(Exercise prompt) Transcribe the entries exactly as they stand below, passing over any picture.

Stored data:
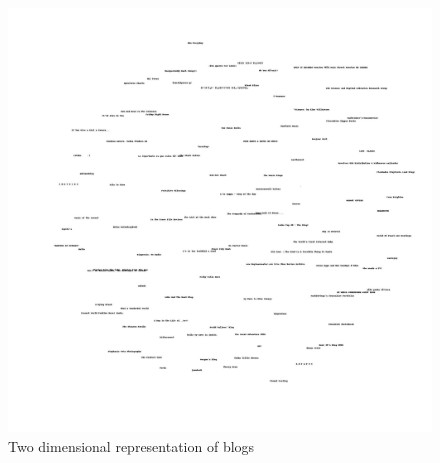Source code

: \documentclass[letterpaper,11pt]{article}
\begin{document}
 \begin{figure}[h]
 \centering
 \includegraphics[scale=0.2]{q4Mds}
 \caption{Two dimensional representation of blogs}
 \label{fig:mds}
 \end{figure}
\end{document}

(Problem solution)
Source code

: \documentclass[letterpaper,11pt]{article}
\begin{document}
 \begin{figure}[h]
 \centering
 \includegraphics[scale=0.2]{q4Mds}
 \caption{Two dimensional representation of blogs}
 \label{fig:mds}
 \end{figure}
\end{document}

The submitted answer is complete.